Neuromuscular junction (NMJ) dysfunction underlies many devastating neuromuscular diseases, highlighting the need for clinically relevant human NMJ models. While embedding motor neurons within 3D skeletal muscle (SkM) improves biochemical and contractile properties in primary cell-derived models, comparable benefits in induced pluripotent stem cell (iPSC) systems remain unexplored. Here, we present an iPSC-derived 3D NMJ model showing an advanced contractile phenotype absent from SkM-only tissues.
3D NMJs and SkM-only control tissues were generated from iPSC-derived myoblasts and motor neurons on Curi Bio’s Mantarray platform in two independent experiments as previously described. Briefly, SkM tissues were combined with iPSC-derived neurospheres via a collagen/matrigel hydrogel to generate NMJs or treated with the hydrogel alone to create SkM-only controls. Contractility was assessed every 2-3 days from Day 17 through Day 31 using electrically stimulated twitch and force–vs-frequency (FVF) protocols.

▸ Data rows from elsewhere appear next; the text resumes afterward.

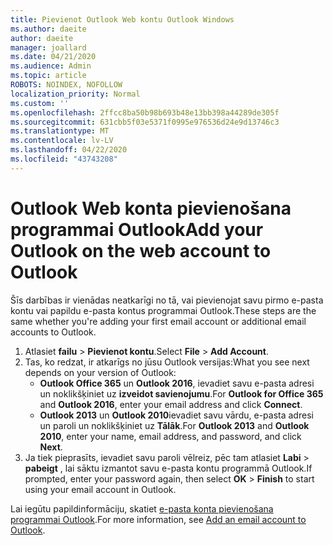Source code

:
 ```yaml
---
title: Pievienot Outlook Web kontu Outlook Windows
ms.author: daeite
author: daeite
manager: joallard
ms.date: 04/21/2020
ms.audience: Admin
ms.topic: article
ROBOTS: NOINDEX, NOFOLLOW
localization_priority: Normal
ms.custom: ''
ms.openlocfilehash: 2ffcc8ba50b98b693b48e13bb398a44289de305f
ms.sourcegitcommit: 631cbb5f03e5371f0995e976536d24e9d13746c3
ms.translationtype: MT
ms.contentlocale: lv-LV
ms.lasthandoff: 04/22/2020
ms.locfileid: "43743208"
---
```

# <a name="add-your-outlook-on-the-web-account-to-outlook"></a><span data-ttu-id="607f8-102">Outlook Web konta pievienošana programmai Outlook</span><span class="sxs-lookup"><span data-stu-id="607f8-102">Add your Outlook on the web account to Outlook</span></span>

<span data-ttu-id="607f8-103">Šīs darbības ir vienādas neatkarīgi no tā, vai pievienojat savu pirmo e-pasta kontu vai papildu e-pasta kontus programmai Outlook.</span><span class="sxs-lookup"><span data-stu-id="607f8-103">These steps are the same whether you're adding your first email account or additional email accounts to Outlook.</span></span>

1. <span data-ttu-id="607f8-104">Atlasiet **failu** > **Pievienot kontu**.</span><span class="sxs-lookup"><span data-stu-id="607f8-104">Select **File** > **Add Account**.</span></span>
1. <span data-ttu-id="607f8-105">Tas, ko redzat, ir atkarīgs no jūsu Outlook versijas:</span><span class="sxs-lookup"><span data-stu-id="607f8-105">What you see next depends on your version of Outlook:</span></span>
    - <span data-ttu-id="607f8-106">**Outlook Office 365** un **Outlook 2016**, ievadiet savu e-pasta adresi un noklikšķiniet uz **izveidot savienojumu**.</span><span class="sxs-lookup"><span data-stu-id="607f8-106">For **Outlook for Office 365** and **Outlook 2016**, enter your email address and click **Connect**.</span></span>
    - <span data-ttu-id="607f8-107">**Outlook 2013** un **Outlook 2010**ievadiet savu vārdu, e-pasta adresi un paroli un noklikšķiniet uz **Tālāk**.</span><span class="sxs-lookup"><span data-stu-id="607f8-107">For **Outlook 2013** and **Outlook 2010**, enter your name, email address, and password, and click **Next**.</span></span>
1. <span data-ttu-id="607f8-108">Ja tiek pieprasīts, ievadiet savu paroli vēlreiz, pēc tam atlasiet **Labi** > **pabeigt** , lai sāktu izmantot savu e-pasta kontu programmā Outlook.</span><span class="sxs-lookup"><span data-stu-id="607f8-108">If prompted, enter your password again, then select **OK** > **Finish** to start using your email account in Outlook.</span></span>

<span data-ttu-id="607f8-109">Lai iegūtu papildinformāciju, skatiet [e-pasta konta pievienošana programmai Outlook](https://support.office.com/article/6e27792a-9267-4aa4-8bb6-c84ef146101b).</span><span class="sxs-lookup"><span data-stu-id="607f8-109">For more information, see [Add an email account to Outlook](https://support.office.com/article/6e27792a-9267-4aa4-8bb6-c84ef146101b).</span></span>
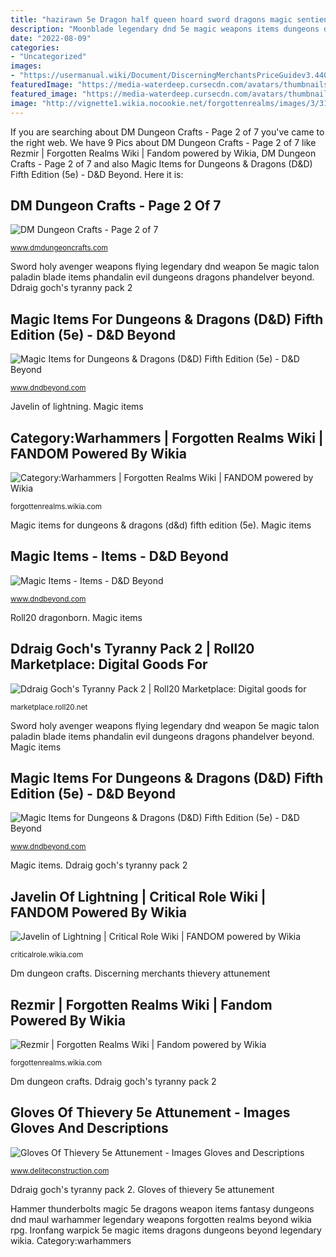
 ```yaml
---
title: "hazirawn 5e Dragon half queen hoard sword dragons magic sentient forgotten evil syme bryan wikia castle realms forgottenrealms wiki"
description: "Moonblade legendary dnd 5e magic weapons items dungeons dragons realms forgotten beyond"
date: "2022-08-09"
categories:
- "Uncategorized"
images:
- "https://usermanual.wiki/Document/DiscerningMerchantsPriceGuidev3.440962929-User-Guide-Page-1.png"
featuredImage: "https://media-waterdeep.cursecdn.com/avatars/thumbnails/19/251/1000/1000/636382373632667988.jpeg"
featured_image: "https://media-waterdeep.cursecdn.com/avatars/thumbnails/7/253/1000/1000/636284739956618526.jpeg"
image: "http://vignette1.wikia.nocookie.net/forgottenrealms/images/3/31/Rezmir.jpg/revision/latest?cb=20160920153926"
---
```


If you are searching about DM Dungeon Crafts - Page 2 of 7 you've came to the right web. We have 9 Pics about DM Dungeon Crafts - Page 2 of 7 like Rezmir | Forgotten Realms Wiki | Fandom powered by Wikia, DM Dungeon Crafts - Page 2 of 7 and also Magic Items for Dungeons &amp; Dragons (D&amp;D) Fifth Edition (5e) - D&amp;D Beyond. Here it is:

## DM Dungeon Crafts - Page 2 Of 7

![DM Dungeon Crafts - Page 2 of 7](https://i1.wp.com/www.dmdungeoncrafts.com/wp-content/uploads/2018/09/book-of-powerful-items.jpg?fit=810%2C510&amp;ssl=1 "Ddraig goch&#039;s tyranny pack 2")

<small>www.dmdungeoncrafts.com</small>

Sword holy avenger weapons flying legendary dnd weapon 5e magic talon paladin blade items phandalin evil dungeons dragons phandelver beyond. Ddraig goch&#039;s tyranny pack 2

## Magic Items For Dungeons &amp; Dragons (D&amp;D) Fifth Edition (5e) - D&amp;D Beyond

![Magic Items for Dungeons &amp; Dragons (D&amp;D) Fifth Edition (5e) - D&amp;D Beyond](https://media-waterdeep.cursecdn.com/avatars/thumbnails/19/251/1000/1000/636382373632667988.jpeg "Category:warhammers")

<small>www.dndbeyond.com</small>

Javelin of lightning. Magic items

## Category:Warhammers | Forgotten Realms Wiki | FANDOM Powered By Wikia

![Category:Warhammers | Forgotten Realms Wiki | FANDOM powered by Wikia](https://vignette.wikia.nocookie.net/forgottenrealms/images/5/5a/Hammer_of_thunderbolts-5e.jpg/revision/latest?cb=20171010193946 "Javelin lightning magic weapon 5e items dungeons dragons beyond wikia avatars uncommon")

<small>forgottenrealms.wikia.com</small>

Magic items for dungeons &amp; dragons (d&amp;d) fifth edition (5e). Magic items

## Magic Items - Items - D&amp;D Beyond

![Magic Items - Items - D&amp;D Beyond](https://media-waterdeep.cursecdn.com/avatars/thumbnails/7/253/1000/1000/636284739956618526.jpeg "Gloves of thievery 5e attunement")

<small>www.dndbeyond.com</small>

Roll20 dragonborn. Magic items

## Ddraig Goch&#039;s Tyranny Pack 2 | Roll20 Marketplace: Digital Goods For

![Ddraig Goch&#039;s Tyranny Pack 2 | Roll20 Marketplace: Digital goods for](https://s3.amazonaws.com/files.d20.io/marketplace/126814/UMmXcyCOADTPLB8eOEoYvg/thumb.png?1460472177 "Moonblade legendary dnd 5e magic weapons items dungeons dragons realms forgotten beyond")

<small>marketplace.roll20.net</small>

Sword holy avenger weapons flying legendary dnd weapon 5e magic talon paladin blade items phandalin evil dungeons dragons phandelver beyond. Magic items

## Magic Items For Dungeons &amp; Dragons (D&amp;D) Fifth Edition (5e) - D&amp;D Beyond

![Magic Items for Dungeons &amp; Dragons (D&amp;D) Fifth Edition (5e) - D&amp;D Beyond](https://media-waterdeep.cursecdn.com/avatars/thumbnails/15/369/1000/1000/636372277810489865.png "Sword holy avenger weapons flying legendary dnd weapon 5e magic talon paladin blade items phandalin evil dungeons dragons phandelver beyond")

<small>www.dndbeyond.com</small>

Magic items. Ddraig goch&#039;s tyranny pack 2

## Javelin Of Lightning | Critical Role Wiki | FANDOM Powered By Wikia

![Javelin of Lightning | Critical Role Wiki | FANDOM powered by Wikia](https://vignette.wikia.nocookie.net/criticalrole/images/a/a2/Javelin_of_Lightning.jpg/revision/latest?cb=20180516100111 "Ddraig goch&#039;s tyranny pack 2")

<small>criticalrole.wikia.com</small>

Dm dungeon crafts. Discerning merchants thievery attunement

## Rezmir | Forgotten Realms Wiki | Fandom Powered By Wikia

![Rezmir | Forgotten Realms Wiki | Fandom powered by Wikia](http://vignette1.wikia.nocookie.net/forgottenrealms/images/3/31/Rezmir.jpg/revision/latest?cb=20160920153926 "Ironfang warpick 5e magic items dragons dungeons beyond legendary wikia")

<small>forgottenrealms.wikia.com</small>

Dm dungeon crafts. Ddraig goch&#039;s tyranny pack 2

## Gloves Of Thievery 5e Attunement - Images Gloves And Descriptions

![Gloves Of Thievery 5e Attunement - Images Gloves and Descriptions](https://usermanual.wiki/Document/DiscerningMerchantsPriceGuidev3.440962929-User-Guide-Page-1.png "Dragon half queen hoard sword dragons magic sentient forgotten evil syme bryan wikia castle realms forgottenrealms wiki")

<small>www.deliteconstruction.com</small>

Ddraig goch&#039;s tyranny pack 2. Gloves of thievery 5e attunement

Hammer thunderbolts magic 5e dragons weapon items fantasy dungeons dnd maul warhammer legendary weapons forgotten realms beyond wikia rpg. Ironfang warpick 5e magic items dragons dungeons beyond legendary wikia. Category:warhammers
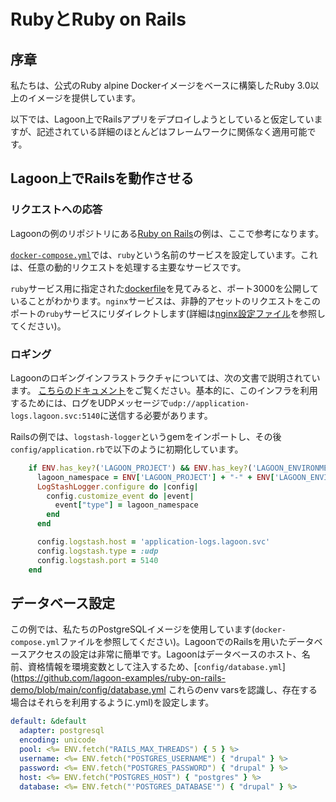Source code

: # RubyとRuby on Rails

## 序章

私たちは、公式のRuby alpine Dockerイメージをベースに構築したRuby 3.0以上のイメージを提供しています。

以下では、Lagoon上でRailsアプリをデプロイしようとしていると仮定していますが、記述されている詳細のほとんどはフレームワークに関係なく適用可能です。

## Lagoon上でRailsを動作させる

### リクエストへの応答

Lagoonの例のリポジトリにある[Ruby on Rails](https://github.com/lagoon-examples/ruby-on-rails)の例は、ここで参考になります。

[`docker-compose.yml`](https://github.com/lagoon-examples/ruby-on-rails/blob/main/docker-compose.yml)では、`ruby`という名前のサービスを設定しています。これは、任意の動的リクエストを処理する主要なサービスです。

`ruby`サービス用に指定された[dockerfile](https://github.com/lagoon-examples/ruby-on-rails/blob/main/lagoon/ruby.dockerfile)を見てみると、ポート3000を公開していることがわかります。`nginx`サービスは、非静的アセットのリクエストをこのポートの`ruby`サービスにリダイレクトします(詳細は[nginx設定ファイル](https://github.com/lagoon-examples/ruby-on-rails/blob/main/lagoon/nginx/nginx.conf)を参照してください)。

### ロギング

Lagoonのロギングインフラストラクチャについては、次の文書で説明されています。 [こちらのドキュメント](../logging/logging.md)をご覧ください。基本的に、このインフラを利用するためには、ログをUDPメッセージで`udp://application-logs.lagoon.svc:5140`に送信する必要があります。

Railsの例では、`logstash-logger`というgemをインポートし、その後`config/application.rb`で以下のように初期化しています。

```ruby title="config/application.rb"
    if ENV.has_key?('LAGOON_PROJECT') && ENV.has_key?('LAGOON_ENVIRONMENT') then
      lagoon_namespace = ENV['LAGOON_PROJECT'] + "-" + ENV['LAGOON_ENVIRONMENT']
      LogStashLogger.configure do |config|
        config.customize_event do |event|
          event["type"] = lagoon_namespace
        end
      end

      config.logstash.host = 'application-logs.lagoon.svc'
      config.logstash.type = :udp
      config.logstash.port = 5140
    end
```

## データベース設定

この例では、私たちのPostgreSQLイメージを使用しています(`docker-compose.yml`ファイルを参照してください)。LagoonでのRailsを用いたデータベースアクセスの設定は非常に簡単です。Lagoonはデータベースのホスト、名前、資格情報を環境変数として注入するため、[`config/database.yml`](https://github.com/lagoon-examples/ruby-on-rails-demo/blob/main/config/database.yml これらのenv varsを認識し、存在する場合はそれらを利用するように.yml)を設定します。

```yaml title="config/database.yml"
default: &default
  adapter: postgresql
  encoding: unicode
  pool: <%= ENV.fetch("RAILS_MAX_THREADS") { 5 } %>
  username: <%= ENV.fetch("POSTGRES_USERNAME") { "drupal" } %>
  password: <%= ENV.fetch("POSTGRES_PASSWORD") { "drupal" } %>
  host: <%= ENV.fetch("POSTGRES_HOST") { "postgres" } %>
  database: <%= ENV.fetch("'POSTGRES_DATABASE'") { "drupal" } %>
```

While twitch and tetanus forces were comparable between groups, NMJ tissues exhibited a distinct FVF plateau above 50 Hz, a phenotype absent from SkM-only controls. By Day 31, NMJs showed a 72% reduction in Frequency50 (the frequency required to elicit 50% of maximal tetanic force) and a 42% decrease in tetanus-to-twitch ratio. Both changes were statistically significant (p<.001). This study demonstrates a robust, previously unreported divergence in the FVF phenotype between SkM-only tissues and NMJs. We hypothesize that this differential FVF response may be due to a shift in myosin isoform and ion channel expression, and our ongoing work will characterize the transcriptomic profiles of SkM-only and NMJ tissues through RNA-seq analysis. This work advances our in vitro model of the NMJ for high‐throughput therapeutic screening, neuromuscular disease modeling, and potency testing for neurotoxins.